The function evaluates the V value corresponding to each K in Rdd[k,v] According to the mapping function, and the result of the operation is mapped to a map[k,v] instead of rdd[k,v]. (in Python, it's actually dictionary)

Example:

Combinebykeyfoldbykeysubtractbykey

Subtractbykey similar to subtract in basic conversion operations

This is for k, which returns elements that appear in the main Rdd and do not appear in the Otherrdd.

Parameter numpartitions the number of partitions used to specify the result

The parameter partitioner is used to specify the partition function

Cogroup

Failed to run

Joinleftouterjoinrightouterjoin

Spark programming--transformations

Contact Us

The content source of this page is from Internet, which doesn't represent Alibaba Cloud's opinion; products and services mentioned on that page don't have any relationship with Alibaba Cloud. If the content of the page makes you feel confusing, please write us an email, we will handle the problem within 5 days after receiving your email.

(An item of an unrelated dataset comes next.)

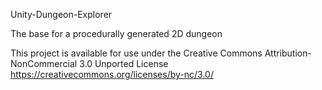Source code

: Unity-Dungeon-Explorer

The base for a procedurally generated 2D dungeon

This project is available for use under the Creative Commons Attribution-NonCommercial 3.0 Unported License https://creativecommons.org/licenses/by-nc/3.0/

If you find any instances of plagiarism from the community, please send an email to: info-contact@alibabacloud.com and provide relevant evidence. A staff member will contact you within 5 working days.

A Free Trial That Lets You Build Big!

Start building with 50+ products and up to 12 months usage for Elastic Compute Service

  • Sales Support

    1 on 1 presale consultation

  • After-Sales Support

    24/7 Technical Support 6 Free Tickets per Quarter Faster Response

  • Alibaba Cloud offers highly flexible support services tailored to meet your exact needs.